┌─ PROVIDED RECORDS

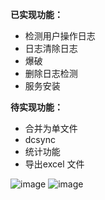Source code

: **已实现功能：**
- 检测用户操作日志
- 日志清除日志
- 爆破
- 删除日志检测
- 服务安装

**待实现功能：**
- 合并为单文件
- dcsync
- 统计功能
- 导出excel 文件

![image](https://github.com/mabangde/winlogparser/assets/6219246/f873b6a6-1146-4c34-800e-a2df589ab25c)
![image](https://github.com/mabangde/winlogparser/assets/6219246/a8de0812-2cb5-4d53-a8d8-e40fdf29507c)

└─

(DESCRIPTION OF THE TASK)
Aside from the pictures, copy all of the entries exactly.

(EXPECTED ANSWER)
Source code

: **已实现功能：**
- 检测用户操作日志
- 日志清除日志
- 爆破
- 删除日志检测
- 服务安装

**待实现功能：**
- 合并为单文件
- dcsync
- 统计功能
- 导出excel 文件

![image](https://github.com/mabangde/winlogparser/assets/6219246/f873b6a6-1146-4c34-800e-a2df589ab25c)
![image](https://github.com/mabangde/winlogparser/assets/6219246/a8de0812-2cb5-4d53-a8d8-e40fdf29507c)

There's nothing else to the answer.